[Lme4-commits] r1705 - pkg/lme4/tests
noreply at r-forge.r-project.org
noreply at r-forge.r-project.org
Thu Apr 12 17:10:14 CEST 2012
Author: mmaechler
Date: 2012-04-12 17:10:13 +0200 (Thu, 12 Apr 2012)
New Revision: 1705
Modified:
pkg/lme4/tests/glmer-1.R
Log:
add chkFixed() utility --- and a simulation loop using it
Modified: pkg/lme4/tests/glmer-1.R
===================================================================
--- pkg/lme4/tests/glmer-1.R 2012-04-11 00:31:30 UTC (rev 1704)
+++ pkg/lme4/tests/glmer-1.R 2012-04-12 15:10:13 UTC (rev 1705)
@@ -1,9 +1,35 @@
## generalized linear mixed model
stopifnot(suppressPackageStartupMessages(require(lme4)))
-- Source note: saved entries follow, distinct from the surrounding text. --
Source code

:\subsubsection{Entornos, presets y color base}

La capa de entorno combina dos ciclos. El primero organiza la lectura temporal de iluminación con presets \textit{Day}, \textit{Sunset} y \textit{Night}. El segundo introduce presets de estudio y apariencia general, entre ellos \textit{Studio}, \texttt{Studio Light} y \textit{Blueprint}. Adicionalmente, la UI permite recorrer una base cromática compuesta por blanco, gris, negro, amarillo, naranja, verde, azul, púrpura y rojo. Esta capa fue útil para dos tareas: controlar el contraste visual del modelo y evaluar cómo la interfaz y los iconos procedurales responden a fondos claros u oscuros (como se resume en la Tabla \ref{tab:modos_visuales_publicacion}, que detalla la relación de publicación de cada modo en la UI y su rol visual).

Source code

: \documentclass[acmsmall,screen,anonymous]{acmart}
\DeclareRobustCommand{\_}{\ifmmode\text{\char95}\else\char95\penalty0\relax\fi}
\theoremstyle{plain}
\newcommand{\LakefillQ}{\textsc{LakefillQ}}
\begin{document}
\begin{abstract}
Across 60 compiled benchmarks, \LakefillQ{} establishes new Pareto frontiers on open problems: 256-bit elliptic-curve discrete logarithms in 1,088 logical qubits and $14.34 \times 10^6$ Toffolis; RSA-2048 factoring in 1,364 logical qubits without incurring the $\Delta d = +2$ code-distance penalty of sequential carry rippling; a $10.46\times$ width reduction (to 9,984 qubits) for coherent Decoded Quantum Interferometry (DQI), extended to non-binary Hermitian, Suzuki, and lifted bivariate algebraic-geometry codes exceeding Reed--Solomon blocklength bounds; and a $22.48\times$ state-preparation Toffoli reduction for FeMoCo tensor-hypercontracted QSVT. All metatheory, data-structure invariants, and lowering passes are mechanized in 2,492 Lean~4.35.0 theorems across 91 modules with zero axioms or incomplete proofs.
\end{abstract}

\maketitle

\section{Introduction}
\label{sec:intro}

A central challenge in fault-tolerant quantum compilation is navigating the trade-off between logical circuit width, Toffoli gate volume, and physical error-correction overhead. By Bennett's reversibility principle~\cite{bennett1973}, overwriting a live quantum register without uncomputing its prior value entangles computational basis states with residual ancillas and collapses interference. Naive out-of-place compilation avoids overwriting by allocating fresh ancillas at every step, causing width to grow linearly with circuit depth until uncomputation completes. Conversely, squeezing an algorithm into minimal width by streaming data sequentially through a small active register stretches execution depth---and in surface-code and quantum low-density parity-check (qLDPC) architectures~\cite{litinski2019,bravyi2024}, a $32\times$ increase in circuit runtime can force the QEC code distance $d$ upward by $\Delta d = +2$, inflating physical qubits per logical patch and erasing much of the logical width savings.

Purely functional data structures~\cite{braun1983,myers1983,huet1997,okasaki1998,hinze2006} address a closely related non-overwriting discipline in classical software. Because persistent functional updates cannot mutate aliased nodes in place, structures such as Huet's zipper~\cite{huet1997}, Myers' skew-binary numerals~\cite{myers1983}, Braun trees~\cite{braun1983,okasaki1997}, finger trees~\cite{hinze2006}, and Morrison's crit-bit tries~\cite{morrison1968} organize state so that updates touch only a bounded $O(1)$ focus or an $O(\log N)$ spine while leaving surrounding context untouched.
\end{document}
options(show.signif.stars = FALSE)
-source(system.file("test-tools.R", package = "Matrix"))# identical3(), showProc.time, etc
+source(system.file("test-tools-1.R", package = "Matrix"), keep.source = FALSE)
+##
+##' Check that coefficient +- "2" * SD contains true value
+##'
+##' @title Check that confidence interval for coefficients contains true value
+##' @param fm fitted model, e.g., from lm(), lmer(), glmer(), ..
+##' @param true.coef numeric vector of true (fixed effect) coefficients
+##' @param conf.level confidence level for confidence interval
+##' @param sd.factor the "2", i.e. default 1.96 factor for the confidence interval
+##' @return TRUE or a string of "error"
+##' @author Martin Maechler
+chkFixed <- function(fm, true.coef, conf.level = 0.95,
+ sd.factor = qnorm((1+conf.level)/2))
+{
+ stopifnot(is.matrix(cf <- coefficients(summary(fm))), ncol(cf) >= 2)
+ cc <- cf[,1]
+ sd <- cf[,2]
+ if(any(out1 <- true.coef < cc - sd.factor*sd))
+ return(sprintf("true coefficient[j], j=%s, is smaller than lower confidence limit",
+ paste(which(out1), collapse=", ")))
+ if(any(out2 <- true.coef > cc + sd.factor*sd))
+ return(sprintf("true coefficient[j], j=%s, is larger than upper confidence limit",
+ paste(which(out2), collapse=", ")))
+ ## else, return
+ TRUE
+}
+
## TODO: (1) move these to ./glmer-ex.R [DONE]
## ---- (2) "rationalize" with ../man/cbpp.Rd
#m1e <- glmer1(cbind(incidence, size - incidence) ~ period + (1 | herd),
@@ -34,7 +60,7 @@
tol = 5.e-4,
check.attr=FALSE),
## all.equal(deviance(m2), 100.010030538022, tol=1e-9)
- ## with bobyqa first (AGQ=0), then
+ ## with bobyqa first (AGQ=0), then
all.equal(deviance(m2), 101.119749563, tol=1e-9)
)
@@ -63,7 +89,8 @@
contrasts(bacteria$trt) <-
structure(contr.sdif(3),
dimnames = list(NULL, c("diag", "encourage")))
- print(fm5 <- glmer(y ~ trt + wk2 + (1|ID), bacteria, binomial))
+ print(fm5 <- glmer(y ~ trt + wk2 + (1|ID),
+ data=bacteria, family=binomial))
## again *fails* (lme4[r 1636], 64-bit ubuntu 11.10)
## used to fail with nlminb() : stuck at theta=1
@@ -134,10 +161,13 @@
y <- rpois(ntot, lambda=mu)
})
}
+
set.seed(1)
dd <- rPoisGLMMi(12, 20)
m0 <- glmer(y~x + (1|f), family="poisson", data=dd)
(m1 <- glmer(y~x + (1|f) + (1|obs), family="poisson", data=dd))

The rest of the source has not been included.